Start of Input material
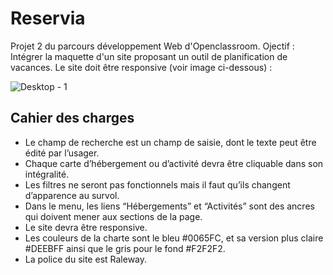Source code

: # Reservia
Projet 2 du parcours développement Web d'Openclassroom.
Ojectif : Intégrer la maquette d'un site proposant un outil de planification de vacances. Le site doit être responsive (voir image ci-dessous) :

![Desktop - 1](https://user-images.githubusercontent.com/74746927/103108693-24442480-4647-11eb-9a71-6dfc2cb7e4bb.png)

## Cahier des charges
- Le champ de recherche est un champ de saisie, dont le texte peut être édité par l’usager.
- Chaque carte d’hébergement ou d’activité devra être cliquable dans son intégralité.
- Les filtres ne seront pas fonctionnels mais il faut qu’ils changent d’apparence au survol.
- Dans le menu, les liens “Hébergements” et “Activités” sont des ancres qui doivent mener aux sections de la page.
- Le site devra être responsive.
- Les couleurs de la charte sont le bleu #0065FC, et sa version plus claire #DEEBFF ainsi que le gris pour le fond #F2F2F2.
- La police du site est Raleway.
End of Input material
Each line from the first line of the records through the line containing "Ojectif : Intégrer" must be reproduced exactly, with both ends included and all pictures omitted; nothing else belongs in the answer.

Result of the task:
Source code

: # Reservia
Projet 2 du parcours développement Web d'Openclassroom.
Ojectif : Intégrer la maquette d'un site proposant un outil de planification de vacances. Le site doit être responsive (voir image ci-dessous) :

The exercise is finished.